Material shown:
* * * *

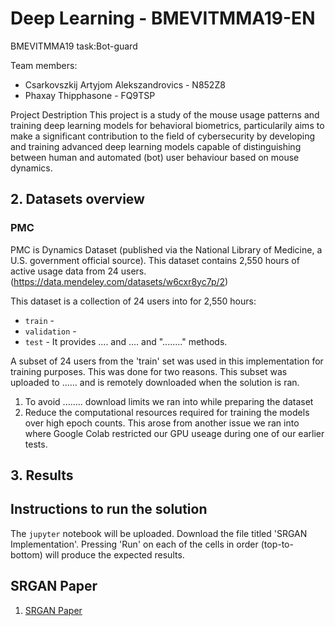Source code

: # Deep Learning   - BMEVITMMA19-EN
BMEVITMMA19 task:Bot-guard

Team members:
- Csarkovszkij Artyjom Alekszandrovics - N852Z8
- Phaxay Thipphasone - FQ9TSP

Project Destription
This project is a study of the  mouse usage patterns and training deep learning models for behavioral biometrics, particularily aims to make a significant contribution to the field of cybersecurity by developing and training advanced deep learning models capable of distinguishing between human and automated (bot) user behaviour based on mouse dynamics.

## 2. Datasets overview
### PMC
PMC is Dynamics Dataset (published via the National Library of Medicine, a U.S. government official source). This dataset contains 2,550 hours of active usage data from 24 users. (https://data.mendeley.com/datasets/w6cxr8yc7p/2) 

This dataset is a collection of 24 users into for 2,550 hours:
- `train` - 
- `validation` - 
- `test` -
It provides .... and ....  and "........" methods.

A subset of 24 users from the 'train' set was used in this implementation for training purposes. This was done for two reasons. This subset was uploaded to ...... and is remotely downloaded when the solution is ran.
1. To avoid ........ download limits we ran into while preparing the dataset
2. Reduce the computational resources required for training the models over high epoch counts. This arose from another issue we ran into where Google Colab restricted our GPU useage during one of our earlier tests.

## 3. Results



## Instructions to run the solution
The `jupyter` notebook will be uploaded. Download the file titled 'SRGAN Implementation'. Pressing 'Run' on each of the cells in order (top-to-bottom) will produce the expected results.

## SRGAN Paper

1. [SRGAN Paper](https://openaccess.thecvf.com/content_cvpr_2017/papers/Ledig_Photo-Realistic_Single_Image_CVPR_2017_paper.pdf)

* * * *

What is being asked:
Some lines of the data above may hold the word "SRGAN"; state how many do, and give only that number.

Response area:
3